Restate word for word the span that opens with the line containing "systeem opnieuw opstarten</td>" and closes with the final line of the data; give only those lines.

**Extracted entries:**

********

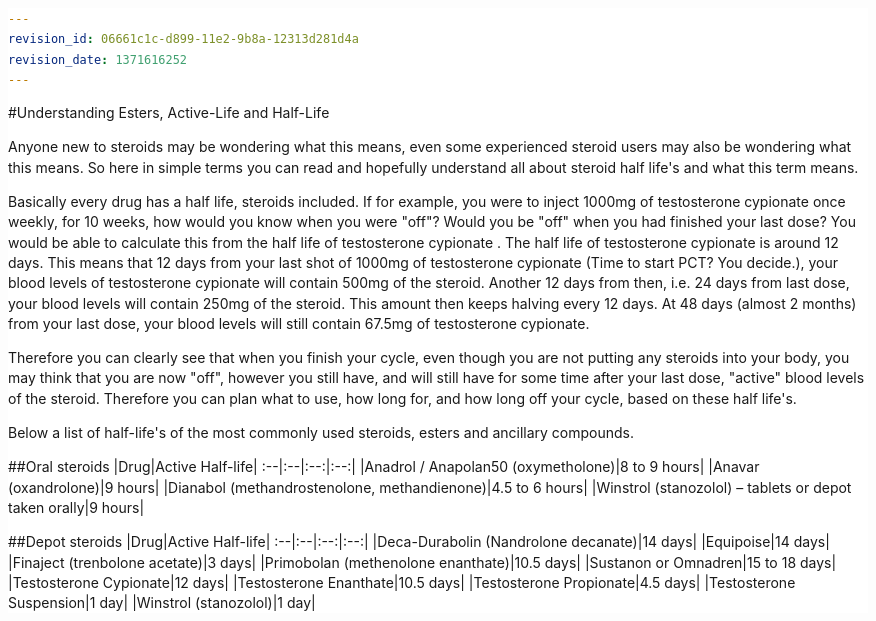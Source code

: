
 ```yaml
---
revision_id: 06661c1c-d899-11e2-9b8a-12313d281d4a
revision_date: 1371616252
---
```


#Understanding Esters, Active-Life and Half-Life

Anyone new to steroids may be wondering what this means, even some experienced steroid users may also be wondering what this means. So here in simple terms you can read and hopefully understand all about steroid half life's and what this term means. 

Basically every drug has a half life, steroids included. If for example, you were to inject 1000mg of testosterone cypionate once weekly, for 10 weeks, how would you know when you were "off"? Would you be "off" when you had finished your last dose? You would be able to calculate this from the half life of testosterone cypionate . The half life of testosterone cypionate is around 12 days. This means that 12 days from your last shot of 1000mg of testosterone cypionate (Time to start PCT? You decide.), your blood levels of testosterone cypionate will contain 500mg of the steroid. Another 12 days from then, i.e. 24 days from last dose, your blood levels will contain 250mg of the steroid. This amount then keeps halving every 12 days. At 48 days (almost 2 months) from your last dose, your blood levels will still contain 67.5mg of testosterone cypionate. 

Therefore you can clearly see that when you finish your cycle, even though you are not putting any steroids into your body, you may think that you are now "off", however you still have, and will still have for some time after your last dose, "active" blood levels of the steroid. Therefore you can plan what to use, how long for, and how long off your cycle, based on these half life's.

Below a list of half-life's of the most commonly used steroids, esters and ancillary compounds.

##Oral steroids
|Drug|Active Half-life|
:--|:--|:--:|:--:|
|Anadrol / Anapolan50 (oxymetholone)|8 to 9 hours|
|Anavar (oxandrolone)|9 hours|
|Dianabol (methandrostenolone, methandienone)|4.5 to 6 hours|
|Winstrol (stanozolol) – tablets or depot taken orally|9 hours| 

##Depot steroids
|Drug|Active Half-life|
:--|:--|:--:|:--:|
|Deca-Durabolin (Nandrolone decanate)|14 days|
|Equipoise|14 days| 
|Finaject (trenbolone acetate)|3 days| 
|Primobolan (methenolone enanthate)|10.5 days| 
|Sustanon or Omnadren|15 to 18 days|
|Testosterone Cypionate|12 days|
|Testosterone Enanthate|10.5 days|
|Testosterone Propionate|4.5 days|
|Testosterone Suspension|1 day|
|Winstrol (stanozolol)|1 day|
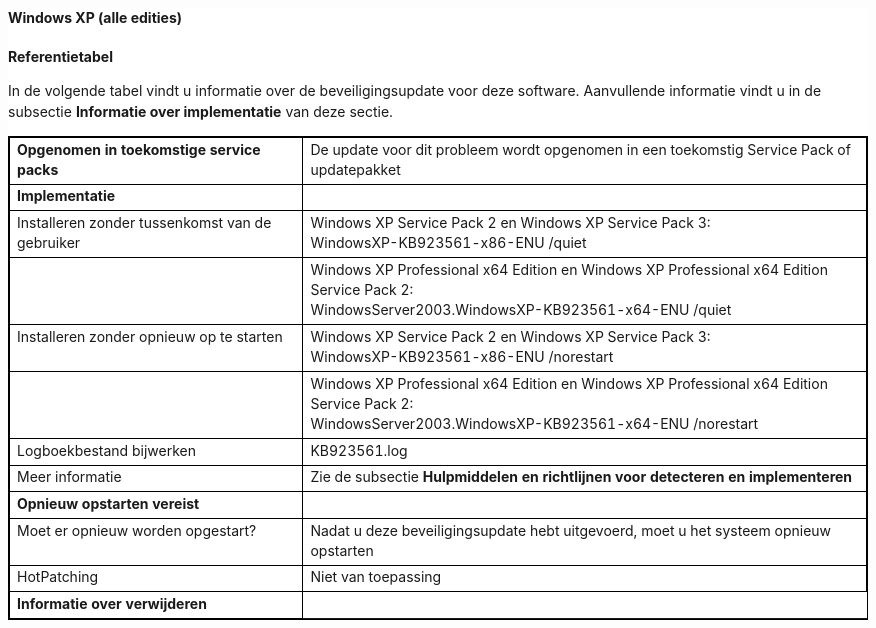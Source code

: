 #### Windows XP (alle edities)

**Referentietabel**

In de volgende tabel vindt u informatie over de beveiligingsupdate voor deze software. Aanvullende informatie vindt u in de subsectie **Informatie over implementatie** van deze sectie.

 
<table style="border:1px solid black;">
<tbody>
<tr class="odd">
<td style="border:1px solid black;"><strong>Opgenomen in toekomstige service packs</strong></td>
<td style="border:1px solid black;">De update voor dit probleem wordt opgenomen in een toekomstig Service Pack of updatepakket</td>
</tr>
<tr class="even">
<td style="border:1px solid black;"><strong>Implementatie</strong></td>
<td style="border:1px solid black;"></td>
</tr>
<tr class="odd">
<td style="border:1px solid black;">Installeren zonder tussenkomst van de gebruiker</td>
<td style="border:1px solid black;">Windows XP Service Pack 2 en Windows XP Service Pack 3:<br />
WindowsXP-KB923561-x86-ENU /quiet</td>
</tr>
<tr class="even">
<td style="border:1px solid black;"></td>
<td style="border:1px solid black;">Windows XP Professional x64 Edition en Windows XP Professional x64 Edition Service Pack 2:<br />
WindowsServer2003.WindowsXP-KB923561-x64-ENU /quiet</td>
</tr>
<tr class="odd">
<td style="border:1px solid black;">Installeren zonder opnieuw op te starten</td>
<td style="border:1px solid black;">Windows XP Service Pack 2 en Windows XP Service Pack 3:<br />
WindowsXP-KB923561-x86-ENU /norestart</td>
</tr>
<tr class="even">
<td style="border:1px solid black;"></td>
<td style="border:1px solid black;">Windows XP Professional x64 Edition en Windows XP Professional x64 Edition Service Pack 2:<br />
WindowsServer2003.WindowsXP-KB923561-x64-ENU /norestart</td>
</tr>
<tr class="odd">
<td style="border:1px solid black;">Logboekbestand bijwerken</td>
<td style="border:1px solid black;">KB923561.log</td>
</tr>
<tr class="even">
<td style="border:1px solid black;">Meer informatie</td>
<td style="border:1px solid black;">Zie de subsectie <strong>Hulpmiddelen en richtlijnen voor detecteren en implementeren</strong></td>
</tr>
<tr class="odd">
<td style="border:1px solid black;"><strong>Opnieuw opstarten vereist</strong></td>
<td style="border:1px solid black;"></td>
</tr>
<tr class="even">
<td style="border:1px solid black;">Moet er opnieuw worden opgestart?</td>
<td style="border:1px solid black;">Nadat u deze beveiligingsupdate hebt uitgevoerd, moet u het systeem opnieuw opstarten</td>
</tr>
<tr class="odd">
<td style="border:1px solid black;">HotPatching</td>
<td style="border:1px solid black;">Niet van toepassing</td>
</tr>
<tr class="even">
<td style="border:1px solid black;"><strong>Informatie over verwijderen</strong></td>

********

**Output of the task:**
<td style="border:1px solid black;">Nadat u deze beveiligingsupdate hebt uitgevoerd, moet u het systeem opnieuw opstarten</td>
</tr>
<tr class="odd">
<td style="border:1px solid black;">HotPatching</td>
<td style="border:1px solid black;">Niet van toepassing</td>
</tr>
<tr class="even">
<td style="border:1px solid black;"><strong>Informatie over verwijderen</strong></td>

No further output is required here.